El alba hace su aparición y el color del bosque aún no cambia, tan solo en un claro empobrecido se observan los rayos de aquel sol enfurecido. Dirigiendo la mirada levemente a tal ardiente color caliente, siento gravemente el dolor de mis lóbregos sentidos y me sumerjo de nuevo en el bienestar de la penumbra. Permanezco pensativo contemplando la nada que me acompaña hasta la huida del día y la llegada del anochecer. El resplandor de la luna hace entonces aparición, mostrando su plateada luz pura sobre el vacío de mi corazón, y en aquel claro caigo dormido en mi extenuación tras una contemplación repleta de abstracción. Extraños y tenebrosos sueños emergen en la quietud de mi reposo, y aquello de lo que habló una vez Byron se vuelve realidad en los oníricos pensamientos.
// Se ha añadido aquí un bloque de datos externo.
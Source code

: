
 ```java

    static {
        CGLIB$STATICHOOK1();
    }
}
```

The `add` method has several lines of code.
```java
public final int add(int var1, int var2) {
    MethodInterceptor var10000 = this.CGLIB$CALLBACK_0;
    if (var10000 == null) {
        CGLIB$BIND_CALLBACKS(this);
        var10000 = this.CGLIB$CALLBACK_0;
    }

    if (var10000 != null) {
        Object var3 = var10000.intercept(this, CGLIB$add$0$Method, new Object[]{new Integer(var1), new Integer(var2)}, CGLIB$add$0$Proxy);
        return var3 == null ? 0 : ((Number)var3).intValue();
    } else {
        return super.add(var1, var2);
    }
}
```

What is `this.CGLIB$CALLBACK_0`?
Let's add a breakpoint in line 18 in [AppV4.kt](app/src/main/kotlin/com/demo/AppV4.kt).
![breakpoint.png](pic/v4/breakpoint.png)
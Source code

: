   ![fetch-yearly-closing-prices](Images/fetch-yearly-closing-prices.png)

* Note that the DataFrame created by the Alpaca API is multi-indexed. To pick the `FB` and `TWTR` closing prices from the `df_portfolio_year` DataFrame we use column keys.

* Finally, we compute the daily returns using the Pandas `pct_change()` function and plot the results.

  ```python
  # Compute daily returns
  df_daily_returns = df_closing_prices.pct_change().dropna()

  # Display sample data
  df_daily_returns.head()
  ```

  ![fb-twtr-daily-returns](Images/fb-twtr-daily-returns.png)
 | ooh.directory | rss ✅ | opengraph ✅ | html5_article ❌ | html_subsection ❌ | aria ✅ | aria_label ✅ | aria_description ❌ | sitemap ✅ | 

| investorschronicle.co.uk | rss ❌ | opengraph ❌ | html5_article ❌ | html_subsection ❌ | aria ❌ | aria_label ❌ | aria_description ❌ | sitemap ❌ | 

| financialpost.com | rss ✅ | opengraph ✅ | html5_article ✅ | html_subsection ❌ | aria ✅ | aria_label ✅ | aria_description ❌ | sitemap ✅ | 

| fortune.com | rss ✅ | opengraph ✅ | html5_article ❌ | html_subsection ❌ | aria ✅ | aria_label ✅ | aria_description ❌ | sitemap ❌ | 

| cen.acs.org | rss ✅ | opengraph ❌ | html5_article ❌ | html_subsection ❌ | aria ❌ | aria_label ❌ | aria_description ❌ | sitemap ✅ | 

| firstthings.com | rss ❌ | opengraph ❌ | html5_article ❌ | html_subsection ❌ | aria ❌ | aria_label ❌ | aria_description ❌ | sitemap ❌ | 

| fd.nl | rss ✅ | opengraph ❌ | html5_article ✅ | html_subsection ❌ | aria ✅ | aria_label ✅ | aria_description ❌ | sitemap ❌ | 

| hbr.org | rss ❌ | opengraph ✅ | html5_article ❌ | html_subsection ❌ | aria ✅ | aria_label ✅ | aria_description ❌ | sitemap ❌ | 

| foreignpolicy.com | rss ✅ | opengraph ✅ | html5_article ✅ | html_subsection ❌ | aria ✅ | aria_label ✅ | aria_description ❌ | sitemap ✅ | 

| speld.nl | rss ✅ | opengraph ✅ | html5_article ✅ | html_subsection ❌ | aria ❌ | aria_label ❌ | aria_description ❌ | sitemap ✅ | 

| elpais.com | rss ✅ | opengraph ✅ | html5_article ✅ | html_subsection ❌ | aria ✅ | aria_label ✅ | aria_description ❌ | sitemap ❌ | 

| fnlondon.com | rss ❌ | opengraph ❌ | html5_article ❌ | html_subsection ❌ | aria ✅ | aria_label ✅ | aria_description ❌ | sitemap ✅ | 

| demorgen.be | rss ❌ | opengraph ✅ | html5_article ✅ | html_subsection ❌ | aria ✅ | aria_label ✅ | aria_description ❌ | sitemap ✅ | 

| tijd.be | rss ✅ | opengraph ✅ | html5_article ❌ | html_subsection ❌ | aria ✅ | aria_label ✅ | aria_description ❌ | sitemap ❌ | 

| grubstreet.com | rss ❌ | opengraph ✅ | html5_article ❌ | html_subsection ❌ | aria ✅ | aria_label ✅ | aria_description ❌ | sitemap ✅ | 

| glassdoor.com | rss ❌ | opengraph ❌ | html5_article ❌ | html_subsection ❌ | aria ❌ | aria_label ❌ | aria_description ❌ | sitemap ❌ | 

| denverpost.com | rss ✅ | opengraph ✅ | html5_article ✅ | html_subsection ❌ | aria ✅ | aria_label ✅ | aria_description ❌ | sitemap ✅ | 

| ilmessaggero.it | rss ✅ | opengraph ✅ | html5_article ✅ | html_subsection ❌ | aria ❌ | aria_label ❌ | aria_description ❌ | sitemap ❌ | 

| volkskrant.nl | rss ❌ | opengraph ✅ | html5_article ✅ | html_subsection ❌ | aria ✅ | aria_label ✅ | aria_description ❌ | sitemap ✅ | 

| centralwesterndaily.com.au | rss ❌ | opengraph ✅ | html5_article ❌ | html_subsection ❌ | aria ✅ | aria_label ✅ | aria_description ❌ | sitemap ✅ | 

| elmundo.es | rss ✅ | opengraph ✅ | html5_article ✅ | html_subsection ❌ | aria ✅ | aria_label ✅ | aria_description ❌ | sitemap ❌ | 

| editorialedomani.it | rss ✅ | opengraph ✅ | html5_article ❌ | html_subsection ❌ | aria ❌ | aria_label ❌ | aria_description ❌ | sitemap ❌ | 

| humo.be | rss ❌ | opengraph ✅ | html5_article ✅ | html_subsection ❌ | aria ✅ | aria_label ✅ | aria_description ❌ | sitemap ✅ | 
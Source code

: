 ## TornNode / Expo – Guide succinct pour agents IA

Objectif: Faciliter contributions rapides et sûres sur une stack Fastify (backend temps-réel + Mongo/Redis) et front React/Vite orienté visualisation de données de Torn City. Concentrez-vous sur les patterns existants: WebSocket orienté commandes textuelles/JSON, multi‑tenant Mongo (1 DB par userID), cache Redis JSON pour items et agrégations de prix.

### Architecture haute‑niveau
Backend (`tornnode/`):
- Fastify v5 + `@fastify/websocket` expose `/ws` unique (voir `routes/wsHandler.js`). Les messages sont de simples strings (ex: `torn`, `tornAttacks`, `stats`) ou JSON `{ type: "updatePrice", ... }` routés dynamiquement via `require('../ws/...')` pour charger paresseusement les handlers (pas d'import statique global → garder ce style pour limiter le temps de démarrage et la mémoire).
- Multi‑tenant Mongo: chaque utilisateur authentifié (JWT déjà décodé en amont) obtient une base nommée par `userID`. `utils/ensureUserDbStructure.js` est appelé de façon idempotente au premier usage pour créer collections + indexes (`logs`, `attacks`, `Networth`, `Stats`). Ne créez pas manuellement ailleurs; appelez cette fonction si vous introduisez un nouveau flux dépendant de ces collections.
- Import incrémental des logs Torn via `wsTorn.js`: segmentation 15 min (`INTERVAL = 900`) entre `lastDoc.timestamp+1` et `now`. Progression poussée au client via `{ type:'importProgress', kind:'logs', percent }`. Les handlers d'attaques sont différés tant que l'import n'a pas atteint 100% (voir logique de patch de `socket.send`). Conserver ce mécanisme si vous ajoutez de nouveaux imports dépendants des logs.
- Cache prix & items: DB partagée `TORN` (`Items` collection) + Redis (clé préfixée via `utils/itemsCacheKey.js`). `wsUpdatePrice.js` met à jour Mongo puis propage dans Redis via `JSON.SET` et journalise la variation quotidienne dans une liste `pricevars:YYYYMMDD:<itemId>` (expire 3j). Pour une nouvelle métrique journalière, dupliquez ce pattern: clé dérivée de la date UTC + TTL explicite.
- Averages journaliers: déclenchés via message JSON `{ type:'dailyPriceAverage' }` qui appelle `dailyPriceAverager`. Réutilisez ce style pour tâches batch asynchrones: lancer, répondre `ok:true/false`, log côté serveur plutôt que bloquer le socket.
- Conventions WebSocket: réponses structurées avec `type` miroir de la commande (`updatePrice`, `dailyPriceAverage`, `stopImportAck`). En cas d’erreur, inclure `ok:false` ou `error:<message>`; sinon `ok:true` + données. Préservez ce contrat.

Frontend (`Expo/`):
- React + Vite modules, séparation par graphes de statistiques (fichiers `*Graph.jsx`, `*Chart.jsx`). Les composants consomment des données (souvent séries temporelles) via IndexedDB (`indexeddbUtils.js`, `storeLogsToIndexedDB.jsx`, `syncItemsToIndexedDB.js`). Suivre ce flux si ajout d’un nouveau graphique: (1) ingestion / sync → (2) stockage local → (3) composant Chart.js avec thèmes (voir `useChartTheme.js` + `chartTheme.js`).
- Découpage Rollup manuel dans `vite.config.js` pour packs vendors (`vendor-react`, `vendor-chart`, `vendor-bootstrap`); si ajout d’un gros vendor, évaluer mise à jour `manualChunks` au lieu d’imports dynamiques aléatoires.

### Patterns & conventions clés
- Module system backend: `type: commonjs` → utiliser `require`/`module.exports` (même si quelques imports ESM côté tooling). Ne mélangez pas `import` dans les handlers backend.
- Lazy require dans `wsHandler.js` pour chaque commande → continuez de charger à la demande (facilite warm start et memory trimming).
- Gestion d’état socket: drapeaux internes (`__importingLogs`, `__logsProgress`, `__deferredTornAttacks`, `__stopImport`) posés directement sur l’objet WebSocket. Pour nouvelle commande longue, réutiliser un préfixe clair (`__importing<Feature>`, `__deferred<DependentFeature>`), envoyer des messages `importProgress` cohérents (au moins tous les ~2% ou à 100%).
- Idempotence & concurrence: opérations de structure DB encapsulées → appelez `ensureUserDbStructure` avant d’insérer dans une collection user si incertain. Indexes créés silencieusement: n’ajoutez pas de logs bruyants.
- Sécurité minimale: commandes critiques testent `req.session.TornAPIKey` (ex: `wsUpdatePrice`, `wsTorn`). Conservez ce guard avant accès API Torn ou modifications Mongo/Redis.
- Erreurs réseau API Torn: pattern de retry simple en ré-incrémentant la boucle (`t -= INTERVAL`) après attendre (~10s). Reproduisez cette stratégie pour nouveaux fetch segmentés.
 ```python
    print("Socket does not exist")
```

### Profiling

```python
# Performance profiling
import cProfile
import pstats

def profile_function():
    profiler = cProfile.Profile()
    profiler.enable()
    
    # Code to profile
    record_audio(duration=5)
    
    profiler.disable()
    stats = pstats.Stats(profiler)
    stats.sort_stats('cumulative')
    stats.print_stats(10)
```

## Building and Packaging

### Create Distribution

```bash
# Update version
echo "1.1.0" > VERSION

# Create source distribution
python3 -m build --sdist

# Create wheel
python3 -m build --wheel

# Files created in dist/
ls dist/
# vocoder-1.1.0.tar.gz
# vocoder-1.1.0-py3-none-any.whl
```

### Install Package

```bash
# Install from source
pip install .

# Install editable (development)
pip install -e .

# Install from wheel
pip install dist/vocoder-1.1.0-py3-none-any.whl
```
Me despierto aterrorizado y sin apenas respiración, y mis pulmones se congelan no solo ante el pavor. La brisa y el oxígeno me acarician con maldad, y el claro de este bosque no distingue entre espesura y frondosidad. ¿Es día o noche? El sol o la luna no dan muestras de existencia. Busco enloquecido un ápice de color en lo incoloro, pero el tiempo se pudre ante la escasez de cambios y la oscuridad del alba y el anochecer. Y tendido entre las congeladas hierbas y ramas, en el postrero aliento de mis pulmones, me pregunto de nuevo y por última vez: "¿Qué aliviará ahora la soledad de mi corazón?" Pero las vacilantes palabras entrecortadas se suspenden en un viento inmóvil, en el gélido vapor y en los labios escarchados. El ruiseñor de Keats finaliza su canto, y un silencio ensordecedor irrumpe sin haber sido invitado.